§ **Information shown**:
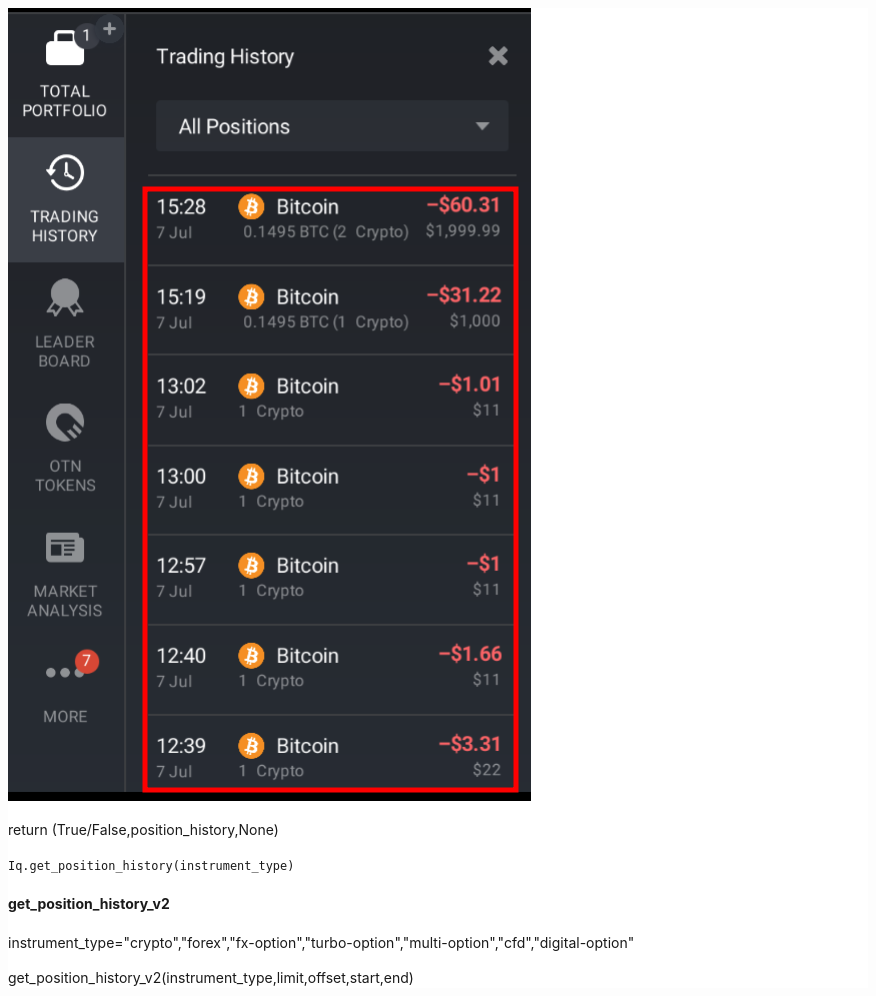 ![](image/get_position_history.png)

return (True/False,position_history,None)

```python
Iq.get_position_history(instrument_type)
```

#### <a id=getpositionhistoryv2>get_position_history_v2</a>

instrument_type="crypto","forex","fx-option","turbo-option","multi-option","cfd","digital-option"

get_position_history_v2(instrument_type,limit,offset,start,end)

§ **Exercise requirements**: Any picture in the data is to be skipped, while each line is returned exactly as written.

§ **Response below**:
 ![](image/get_position_history.png)

return (True/False,position_history,None)

```python
Iq.get_position_history(instrument_type)
```

#### <a id=getpositionhistoryv2>get_position_history_v2</a>

instrument_type="crypto","forex","fx-option","turbo-option","multi-option","cfd","digital-option"

get_position_history_v2(instrument_type,limit,offset,start,end)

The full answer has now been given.